_Exercise_
Beneath this instruction is a listing. Transcribe from it only the stretch from the line with "row has nothing" through the line with "sequence and the", both end lines included, exactly as written.

== Data provided

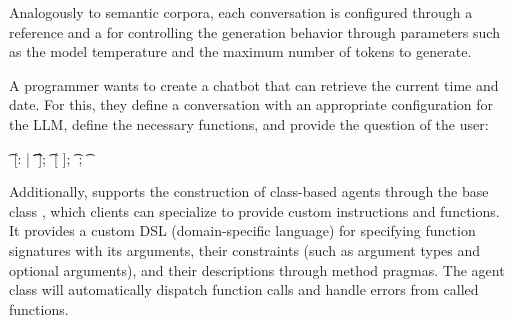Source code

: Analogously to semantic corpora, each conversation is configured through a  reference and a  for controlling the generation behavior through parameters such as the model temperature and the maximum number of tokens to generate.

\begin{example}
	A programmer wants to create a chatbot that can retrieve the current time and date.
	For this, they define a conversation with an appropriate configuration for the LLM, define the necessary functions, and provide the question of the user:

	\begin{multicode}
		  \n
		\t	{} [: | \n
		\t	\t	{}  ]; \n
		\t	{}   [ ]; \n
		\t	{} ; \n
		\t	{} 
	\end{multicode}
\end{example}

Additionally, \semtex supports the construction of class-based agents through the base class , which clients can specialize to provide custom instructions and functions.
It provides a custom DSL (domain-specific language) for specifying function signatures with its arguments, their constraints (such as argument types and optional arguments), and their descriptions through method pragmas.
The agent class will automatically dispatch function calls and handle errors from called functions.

====
== Data provided

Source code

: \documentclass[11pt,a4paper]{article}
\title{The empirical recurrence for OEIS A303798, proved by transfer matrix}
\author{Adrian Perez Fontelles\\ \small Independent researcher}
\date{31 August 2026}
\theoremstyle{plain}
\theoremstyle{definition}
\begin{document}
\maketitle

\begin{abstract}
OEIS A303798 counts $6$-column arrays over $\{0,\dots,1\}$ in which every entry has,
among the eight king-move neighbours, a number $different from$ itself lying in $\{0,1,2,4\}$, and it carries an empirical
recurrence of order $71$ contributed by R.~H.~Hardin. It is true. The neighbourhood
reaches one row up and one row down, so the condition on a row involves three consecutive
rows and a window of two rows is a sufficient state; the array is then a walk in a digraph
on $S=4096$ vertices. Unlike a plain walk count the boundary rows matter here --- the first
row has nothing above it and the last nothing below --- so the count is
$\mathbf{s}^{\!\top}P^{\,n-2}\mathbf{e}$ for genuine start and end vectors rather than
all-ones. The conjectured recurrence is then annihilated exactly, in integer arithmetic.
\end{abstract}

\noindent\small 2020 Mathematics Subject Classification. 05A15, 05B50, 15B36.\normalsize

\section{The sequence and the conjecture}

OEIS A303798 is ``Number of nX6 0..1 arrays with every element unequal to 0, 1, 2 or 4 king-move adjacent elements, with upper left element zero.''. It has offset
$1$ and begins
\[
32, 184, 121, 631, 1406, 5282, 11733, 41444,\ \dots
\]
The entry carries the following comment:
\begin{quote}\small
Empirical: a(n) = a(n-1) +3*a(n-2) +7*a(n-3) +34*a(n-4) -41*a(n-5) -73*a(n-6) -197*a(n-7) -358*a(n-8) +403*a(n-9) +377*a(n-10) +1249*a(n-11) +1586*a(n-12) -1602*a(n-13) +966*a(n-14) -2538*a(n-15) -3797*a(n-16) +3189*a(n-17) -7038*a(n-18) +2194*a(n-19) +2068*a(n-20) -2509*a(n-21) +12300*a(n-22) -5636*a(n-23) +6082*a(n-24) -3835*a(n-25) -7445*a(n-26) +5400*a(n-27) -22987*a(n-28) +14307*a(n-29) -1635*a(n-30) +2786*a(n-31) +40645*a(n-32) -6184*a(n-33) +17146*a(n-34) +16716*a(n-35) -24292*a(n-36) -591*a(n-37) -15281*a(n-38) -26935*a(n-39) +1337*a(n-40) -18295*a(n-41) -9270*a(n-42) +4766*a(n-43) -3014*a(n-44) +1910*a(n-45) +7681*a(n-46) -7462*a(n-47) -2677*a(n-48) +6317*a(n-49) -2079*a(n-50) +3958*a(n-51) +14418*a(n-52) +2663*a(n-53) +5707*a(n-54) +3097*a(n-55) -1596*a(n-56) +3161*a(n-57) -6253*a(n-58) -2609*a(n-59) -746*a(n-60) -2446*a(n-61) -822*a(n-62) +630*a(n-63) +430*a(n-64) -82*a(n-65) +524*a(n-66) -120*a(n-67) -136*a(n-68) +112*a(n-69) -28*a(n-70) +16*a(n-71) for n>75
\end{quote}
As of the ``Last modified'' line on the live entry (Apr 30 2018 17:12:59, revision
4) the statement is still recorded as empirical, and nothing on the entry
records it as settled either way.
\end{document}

====
== Data provided

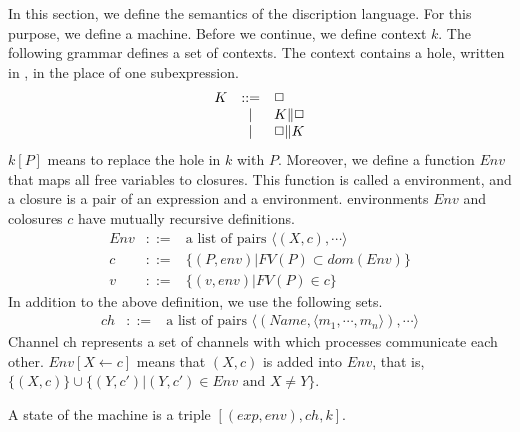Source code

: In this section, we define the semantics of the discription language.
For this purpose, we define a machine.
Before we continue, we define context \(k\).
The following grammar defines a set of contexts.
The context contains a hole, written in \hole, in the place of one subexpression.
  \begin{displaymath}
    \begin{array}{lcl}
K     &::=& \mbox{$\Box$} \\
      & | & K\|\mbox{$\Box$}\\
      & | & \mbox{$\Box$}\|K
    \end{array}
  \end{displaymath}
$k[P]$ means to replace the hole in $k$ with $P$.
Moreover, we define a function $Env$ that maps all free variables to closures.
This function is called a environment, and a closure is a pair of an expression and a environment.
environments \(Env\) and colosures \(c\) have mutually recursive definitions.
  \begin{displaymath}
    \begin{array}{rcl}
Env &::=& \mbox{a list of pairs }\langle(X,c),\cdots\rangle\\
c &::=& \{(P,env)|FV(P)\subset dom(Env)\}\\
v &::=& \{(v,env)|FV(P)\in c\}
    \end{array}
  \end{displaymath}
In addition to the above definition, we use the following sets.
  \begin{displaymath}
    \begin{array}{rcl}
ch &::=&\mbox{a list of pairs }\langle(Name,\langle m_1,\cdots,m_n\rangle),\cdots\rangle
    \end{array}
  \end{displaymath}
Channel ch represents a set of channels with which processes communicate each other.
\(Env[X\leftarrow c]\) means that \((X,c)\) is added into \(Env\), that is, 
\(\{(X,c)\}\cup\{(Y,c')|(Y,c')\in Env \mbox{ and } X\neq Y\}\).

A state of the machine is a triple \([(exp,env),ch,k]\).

====

_Exercise solution_
row has nothing above it and the last nothing below --- so the count is
$\mathbf{s}^{\!\top}P^{\,n-2}\mathbf{e}$ for genuine start and end vectors rather than
all-ones. The conjectured recurrence is then annihilated exactly, in integer arithmetic.
\end{abstract}

\noindent\small 2020 Mathematics Subject Classification. 05A15, 05B50, 15B36.\normalsize

\section{The sequence and the conjecture}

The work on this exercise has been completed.